LESSON 15 QUESTIONS: Hypothesis testing
FOCUS QUESTION: How can I tell whether the experimental group is different from the control group?
Contents
- EXAMPLE 1: Load the Fisher iris data and extract sepal lengths of Iris setosa
- EXAMPLE 2: Test Iris setosa mean sepal length using a one sample t-test
- EXAMPLE 3: Apply one sample t-test (standard statistial terminology)
- EXAMPLE 4: Test for inequality using the one sample t-test
- EXAMPLE 5: Look at the p-value and the confidence interval
- EXAMPLE 6: Load the Daphne Island and Santa Cruz Island beak size data
- EXAMPLE 7: Are Daphne finch beak sizes different from those of Santa Cruz finches?
- EXAMPLE 8: Look at the p-value and confidence interval for the two-sample t-test
- EXAMPLE 9: Load the consolidated sleep diary data
- EXAMPLE 10: Calculate wake-up hours, separated by gender
- EXAMPLE 11: Do men get up earlier than women on average?
- EXAMPLE 12: Compare average wake-up time of instructor to that of a random student
- EXAMPLE 13: Output IDs of the subjects whose average wake-up is similar instructor's
EXAMPLE 1: Load the Fisher iris data and extract sepal lengths of Iris setosa
load fisheriris; sLenSetosa = meas(strcmp(species, 'setosa'), 1); % Sepal lengths of Iris setosa
EXAMPLE 2: Test Iris setosa mean sepal length using a one sample t-test
fprintf('Estimated population mean is %g\n', mean(sLenSetosa)); testMean = 5.936; % Could the true mean sepal length be this value? fprintf('True population mean of Iris setosa sepal length '); if ttest(sLenSetosa, testMean) == 1 fprintf('is likely to be different from %g\n', testMean); else fprintf('could be %g\n', testMean); end;
Estimated population mean is 5.006 True population mean of Iris setosa sepal length is likely to be different from 5.936
| Questions | Answers |
What is the purpose of the ttest function? |
The ttest uses knowledge about a sample to
determine whether a population
mean is likely to be different from a specified value.
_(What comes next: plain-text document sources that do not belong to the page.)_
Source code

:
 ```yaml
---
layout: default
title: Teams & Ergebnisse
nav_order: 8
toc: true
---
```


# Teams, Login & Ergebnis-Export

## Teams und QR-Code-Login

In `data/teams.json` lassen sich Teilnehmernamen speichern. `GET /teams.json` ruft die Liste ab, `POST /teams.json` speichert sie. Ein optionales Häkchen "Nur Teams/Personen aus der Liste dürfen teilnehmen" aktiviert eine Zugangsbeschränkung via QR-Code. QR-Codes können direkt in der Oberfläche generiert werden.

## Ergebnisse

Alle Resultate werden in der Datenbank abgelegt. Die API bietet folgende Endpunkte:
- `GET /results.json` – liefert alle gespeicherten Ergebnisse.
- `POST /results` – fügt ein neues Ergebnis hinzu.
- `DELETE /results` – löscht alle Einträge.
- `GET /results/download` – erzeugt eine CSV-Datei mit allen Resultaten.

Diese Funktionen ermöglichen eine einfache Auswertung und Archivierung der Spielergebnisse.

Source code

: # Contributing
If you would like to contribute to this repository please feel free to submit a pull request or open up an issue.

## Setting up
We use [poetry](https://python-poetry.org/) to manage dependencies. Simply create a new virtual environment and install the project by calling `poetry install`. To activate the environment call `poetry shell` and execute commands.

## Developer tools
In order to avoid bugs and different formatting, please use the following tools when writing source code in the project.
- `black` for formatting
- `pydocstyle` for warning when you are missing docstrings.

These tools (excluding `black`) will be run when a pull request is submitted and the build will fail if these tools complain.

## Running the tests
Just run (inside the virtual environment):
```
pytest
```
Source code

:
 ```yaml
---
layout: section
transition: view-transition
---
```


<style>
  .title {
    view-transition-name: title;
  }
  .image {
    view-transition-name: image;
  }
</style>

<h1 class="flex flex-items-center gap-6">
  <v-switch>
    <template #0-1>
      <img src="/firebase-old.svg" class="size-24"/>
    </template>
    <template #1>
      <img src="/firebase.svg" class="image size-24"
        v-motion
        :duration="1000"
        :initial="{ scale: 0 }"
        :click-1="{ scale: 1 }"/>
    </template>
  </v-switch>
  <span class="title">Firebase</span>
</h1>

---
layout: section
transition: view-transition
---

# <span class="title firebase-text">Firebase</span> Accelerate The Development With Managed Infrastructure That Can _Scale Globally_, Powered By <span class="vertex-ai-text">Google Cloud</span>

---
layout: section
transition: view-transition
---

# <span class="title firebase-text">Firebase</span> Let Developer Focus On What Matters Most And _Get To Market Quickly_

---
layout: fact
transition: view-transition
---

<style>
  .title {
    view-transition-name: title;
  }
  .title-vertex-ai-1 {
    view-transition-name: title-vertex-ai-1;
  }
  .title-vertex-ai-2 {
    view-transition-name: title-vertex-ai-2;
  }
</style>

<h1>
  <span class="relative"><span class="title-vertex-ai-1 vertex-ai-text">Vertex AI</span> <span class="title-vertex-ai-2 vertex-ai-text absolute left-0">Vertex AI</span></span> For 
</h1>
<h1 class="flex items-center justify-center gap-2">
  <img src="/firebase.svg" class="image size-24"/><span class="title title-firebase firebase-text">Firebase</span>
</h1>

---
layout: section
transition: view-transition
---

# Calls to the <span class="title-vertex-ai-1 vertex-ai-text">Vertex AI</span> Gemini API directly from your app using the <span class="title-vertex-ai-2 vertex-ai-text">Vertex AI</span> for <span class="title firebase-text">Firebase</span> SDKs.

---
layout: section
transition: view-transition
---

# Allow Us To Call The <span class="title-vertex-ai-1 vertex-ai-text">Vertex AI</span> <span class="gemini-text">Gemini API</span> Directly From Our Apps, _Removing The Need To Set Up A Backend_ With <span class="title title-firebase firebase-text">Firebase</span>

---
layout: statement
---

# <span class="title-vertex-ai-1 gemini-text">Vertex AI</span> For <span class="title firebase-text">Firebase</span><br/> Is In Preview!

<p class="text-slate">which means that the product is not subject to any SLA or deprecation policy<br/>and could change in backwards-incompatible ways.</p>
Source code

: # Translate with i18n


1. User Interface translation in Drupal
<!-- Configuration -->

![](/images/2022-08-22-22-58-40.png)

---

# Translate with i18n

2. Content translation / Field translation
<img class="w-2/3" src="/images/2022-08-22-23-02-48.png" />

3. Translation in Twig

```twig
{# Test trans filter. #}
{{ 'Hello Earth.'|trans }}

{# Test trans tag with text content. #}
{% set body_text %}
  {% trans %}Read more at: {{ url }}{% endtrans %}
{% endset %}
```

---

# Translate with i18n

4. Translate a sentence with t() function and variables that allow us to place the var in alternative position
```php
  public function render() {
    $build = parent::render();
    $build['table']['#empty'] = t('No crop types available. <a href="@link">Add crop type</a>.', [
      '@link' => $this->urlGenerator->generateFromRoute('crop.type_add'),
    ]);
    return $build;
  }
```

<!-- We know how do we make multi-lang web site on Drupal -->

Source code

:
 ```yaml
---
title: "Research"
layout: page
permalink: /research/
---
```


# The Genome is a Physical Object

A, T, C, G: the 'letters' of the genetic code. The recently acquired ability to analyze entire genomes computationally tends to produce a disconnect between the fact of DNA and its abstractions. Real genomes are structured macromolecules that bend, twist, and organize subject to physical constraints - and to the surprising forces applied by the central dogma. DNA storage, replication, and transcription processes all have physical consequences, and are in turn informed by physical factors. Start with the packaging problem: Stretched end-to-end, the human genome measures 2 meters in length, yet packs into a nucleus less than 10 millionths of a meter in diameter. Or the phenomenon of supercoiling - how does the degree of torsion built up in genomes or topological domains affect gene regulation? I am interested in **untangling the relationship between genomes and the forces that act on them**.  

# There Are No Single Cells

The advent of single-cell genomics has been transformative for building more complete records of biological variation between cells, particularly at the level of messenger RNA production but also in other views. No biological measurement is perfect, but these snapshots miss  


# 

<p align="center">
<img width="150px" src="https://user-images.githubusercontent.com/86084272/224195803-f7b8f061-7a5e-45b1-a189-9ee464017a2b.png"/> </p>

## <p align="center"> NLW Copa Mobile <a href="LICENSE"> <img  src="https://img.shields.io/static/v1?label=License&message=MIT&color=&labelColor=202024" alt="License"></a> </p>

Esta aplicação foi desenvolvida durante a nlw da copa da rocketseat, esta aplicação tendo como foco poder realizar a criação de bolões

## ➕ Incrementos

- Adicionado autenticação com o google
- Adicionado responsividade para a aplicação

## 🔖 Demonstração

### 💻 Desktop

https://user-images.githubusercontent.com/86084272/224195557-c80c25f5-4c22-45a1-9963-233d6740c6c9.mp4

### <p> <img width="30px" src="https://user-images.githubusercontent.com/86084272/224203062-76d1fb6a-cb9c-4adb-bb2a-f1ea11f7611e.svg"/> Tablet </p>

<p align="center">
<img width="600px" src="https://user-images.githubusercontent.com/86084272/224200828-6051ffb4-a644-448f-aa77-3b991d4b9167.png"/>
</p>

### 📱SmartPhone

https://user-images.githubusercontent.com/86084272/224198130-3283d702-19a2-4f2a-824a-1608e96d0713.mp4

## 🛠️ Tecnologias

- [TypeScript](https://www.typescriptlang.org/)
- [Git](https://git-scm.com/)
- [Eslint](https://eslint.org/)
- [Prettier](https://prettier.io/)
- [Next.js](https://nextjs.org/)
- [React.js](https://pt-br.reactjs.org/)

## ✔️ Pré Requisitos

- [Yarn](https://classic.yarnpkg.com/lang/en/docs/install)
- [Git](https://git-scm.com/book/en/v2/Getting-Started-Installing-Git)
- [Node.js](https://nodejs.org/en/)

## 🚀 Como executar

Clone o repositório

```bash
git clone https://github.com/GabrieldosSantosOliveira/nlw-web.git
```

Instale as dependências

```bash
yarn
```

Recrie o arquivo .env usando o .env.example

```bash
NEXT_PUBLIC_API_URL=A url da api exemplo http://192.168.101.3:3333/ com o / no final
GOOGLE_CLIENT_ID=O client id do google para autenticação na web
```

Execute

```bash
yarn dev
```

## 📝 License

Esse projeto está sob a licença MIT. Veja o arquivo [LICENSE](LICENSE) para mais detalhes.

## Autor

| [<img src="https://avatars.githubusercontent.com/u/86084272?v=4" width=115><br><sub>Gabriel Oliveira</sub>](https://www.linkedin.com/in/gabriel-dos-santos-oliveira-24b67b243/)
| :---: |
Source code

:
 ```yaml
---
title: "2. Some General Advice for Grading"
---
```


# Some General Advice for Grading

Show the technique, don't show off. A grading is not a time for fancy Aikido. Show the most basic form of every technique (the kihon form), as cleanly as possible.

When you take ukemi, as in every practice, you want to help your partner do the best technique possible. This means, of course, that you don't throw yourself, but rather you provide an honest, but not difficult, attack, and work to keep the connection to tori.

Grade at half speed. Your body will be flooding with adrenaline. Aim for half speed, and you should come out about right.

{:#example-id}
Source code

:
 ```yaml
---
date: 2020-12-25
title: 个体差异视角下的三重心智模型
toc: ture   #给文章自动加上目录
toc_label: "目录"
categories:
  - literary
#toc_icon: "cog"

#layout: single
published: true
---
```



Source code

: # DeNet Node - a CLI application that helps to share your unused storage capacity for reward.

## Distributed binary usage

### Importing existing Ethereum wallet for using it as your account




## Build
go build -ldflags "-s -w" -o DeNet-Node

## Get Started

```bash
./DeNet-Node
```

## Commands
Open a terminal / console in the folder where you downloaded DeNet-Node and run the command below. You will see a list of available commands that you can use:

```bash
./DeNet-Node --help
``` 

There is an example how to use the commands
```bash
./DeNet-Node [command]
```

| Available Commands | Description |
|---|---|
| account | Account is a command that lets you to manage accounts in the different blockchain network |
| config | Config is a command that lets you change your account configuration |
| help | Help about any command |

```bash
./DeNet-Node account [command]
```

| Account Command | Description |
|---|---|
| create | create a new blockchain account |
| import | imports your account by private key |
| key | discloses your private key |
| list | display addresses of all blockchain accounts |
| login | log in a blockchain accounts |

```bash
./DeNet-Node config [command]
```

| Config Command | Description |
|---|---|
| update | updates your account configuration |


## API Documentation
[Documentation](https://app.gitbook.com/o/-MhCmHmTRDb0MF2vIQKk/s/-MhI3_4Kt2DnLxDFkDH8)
The sample
should be drawn at random from a normally distributed population. |
What should I conclude if this ttest returns 1? |
You can conclude that the true mean sepal length of Iris setosa is unlikely to be 5.936. |
What should I conclude if this ttest returns 0? |
Based on the evidence provided by this sample, it is possible that the true mean sepal length of Iris setosa is 5.936. However, you do not have evidence to make a definitive conclusion. (Presume innocent until proven guilty!) |
Does ttest make any assumptions
about the distribution of the population? |
Yes, ttest assumes that the population
is normally distributed. |
When should I use ttest? |
Use ttest when you want to
know whether a sample comes from population that has a different
mean than a specified value. |
Should I apply the ttest to the sample mean? |
No, this a point of confusion. The test function
requires the entire sample not just the sample mean. |
EXAMPLE 3: Apply one sample t-test (standard statistial terminology)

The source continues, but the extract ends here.